_PROMPT_
When you restate the data, keep every word as it is and drop the images.

_INPUT DATA_
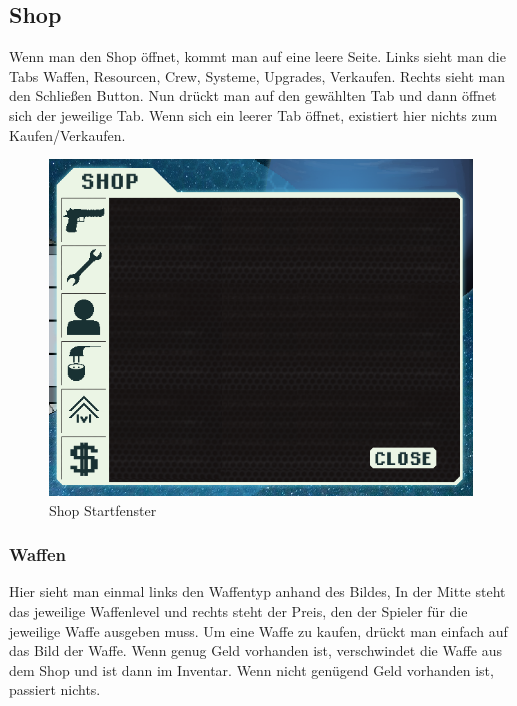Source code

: \documentclass[fontsize=12pt,paper=a4,twoside]{scrartcl}
\begin{document}
\subsection{Shop}

Wenn man den Shop öffnet, kommt man auf eine leere Seite. Links sieht man die Tabs Waffen, Resourcen, Crew, Systeme, Upgrades, Verkaufen. Rechts sieht man den Schließen Button. Nun drückt man auf den gewählten Tab und dann öffnet sich der jeweilige Tab. Wenn sich ein leerer Tab öffnet, existiert hier nichts zum Kaufen/Verkaufen. 

\begin{figure}[H]
\centering
\includegraphics[width=1\linewidth]{DasSpiel/Shop/shop.png}
\caption{Shop Startfenster}
\end{figure}

\subsubsection{Waffen}

Hier sieht man einmal links den Waffentyp anhand des Bildes, In der Mitte steht das jeweilige Waffenlevel und rechts steht der Preis, den der Spieler für die jeweilige Waffe ausgeben muss. Um eine Waffe zu kaufen, drückt man einfach auf das Bild der Waffe. Wenn genug Geld vorhanden ist, verschwindet die Waffe aus dem Shop und ist dann im Inventar. Wenn nicht genügend Geld vorhanden ist, passiert nichts. 
\end{document}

_REPLY TO THE EXERCISE_
Source code

: \documentclass[fontsize=12pt,paper=a4,twoside]{scrartcl}
\begin{document}
\subsection{Shop}

Wenn man den Shop öffnet, kommt man auf eine leere Seite. Links sieht man die Tabs Waffen, Resourcen, Crew, Systeme, Upgrades, Verkaufen. Rechts sieht man den Schließen Button. Nun drückt man auf den gewählten Tab und dann öffnet sich der jeweilige Tab. Wenn sich ein leerer Tab öffnet, existiert hier nichts zum Kaufen/Verkaufen. 

\begin{figure}[H]
\centering
\includegraphics[width=1\linewidth]{DasSpiel/Shop/shop.png}
\caption{Shop Startfenster}
\end{figure}

\subsubsection{Waffen}

Hier sieht man einmal links den Waffentyp anhand des Bildes, In der Mitte steht das jeweilige Waffenlevel und rechts steht der Preis, den der Spieler für die jeweilige Waffe ausgeben muss. Um eine Waffe zu kaufen, drückt man einfach auf das Bild der Waffe. Wenn genug Geld vorhanden ist, verschwindet die Waffe aus dem Shop und ist dann im Inventar. Wenn nicht genügend Geld vorhanden ist, passiert nichts. 
\end{document}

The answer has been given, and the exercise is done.